Privater Postverkehr am Arbeitsplatz
Arbeitgebern ist das Internet oft ein Dorn im Auge: Die Mitarbeiter daddeln am Computer, surfen privat durchs Internet und schreiben EMails an die tausend besten Freunde. Doch Vorsicht: Der private Umgang mit Internet und EMail ist in den meisten Arbeitsverträgen immer noch nicht richtig geregelt. Genau das empfiehlt sich für beide Seiten. Denn von einer klaren Regelung, wann und in welchem Umfang der private Postverkehr am Arbeitsplatz erlaubt ist, profitieren sowohl die Arbeitgeber als auch die Arbeitnehmer.
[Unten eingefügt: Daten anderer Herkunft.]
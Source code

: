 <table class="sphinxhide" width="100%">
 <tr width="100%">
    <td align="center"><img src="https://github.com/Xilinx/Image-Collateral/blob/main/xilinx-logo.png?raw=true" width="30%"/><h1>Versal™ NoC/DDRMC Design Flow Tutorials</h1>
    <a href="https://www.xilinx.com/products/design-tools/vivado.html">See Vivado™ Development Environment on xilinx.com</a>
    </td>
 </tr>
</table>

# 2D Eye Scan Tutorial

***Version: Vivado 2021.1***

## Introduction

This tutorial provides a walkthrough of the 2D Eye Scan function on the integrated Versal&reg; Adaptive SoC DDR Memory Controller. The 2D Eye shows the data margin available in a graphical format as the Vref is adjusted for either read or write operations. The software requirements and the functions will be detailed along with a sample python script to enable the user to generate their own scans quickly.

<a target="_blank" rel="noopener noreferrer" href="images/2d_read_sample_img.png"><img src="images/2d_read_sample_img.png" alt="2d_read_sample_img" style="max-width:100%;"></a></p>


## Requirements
Fehlt eine solche Regelung, droht dem Mitarbeiter eine fristlose Kündigung, wenn er während der Arbeitszeit im Internet zu lange privat unterwegs ist. Ein Totalverbot können die Chefs aber auch nicht durchsetzen. Dass die Mitarbeiter private Emails empfangen lässt sich zum Beispiel nicht verbieten. Das gleiche gilt, wenn EMails an das private Umfeld betrieblich veranlasst sind, etwa die Nachricht, man müsse noch ein paar Überstunden machen und komme deshalb später nach Hause. Arbeitgeber sollten den privaten Postverkehr deshalb besser in die Pausen verweisen und auf Ausnahmen begrenzen.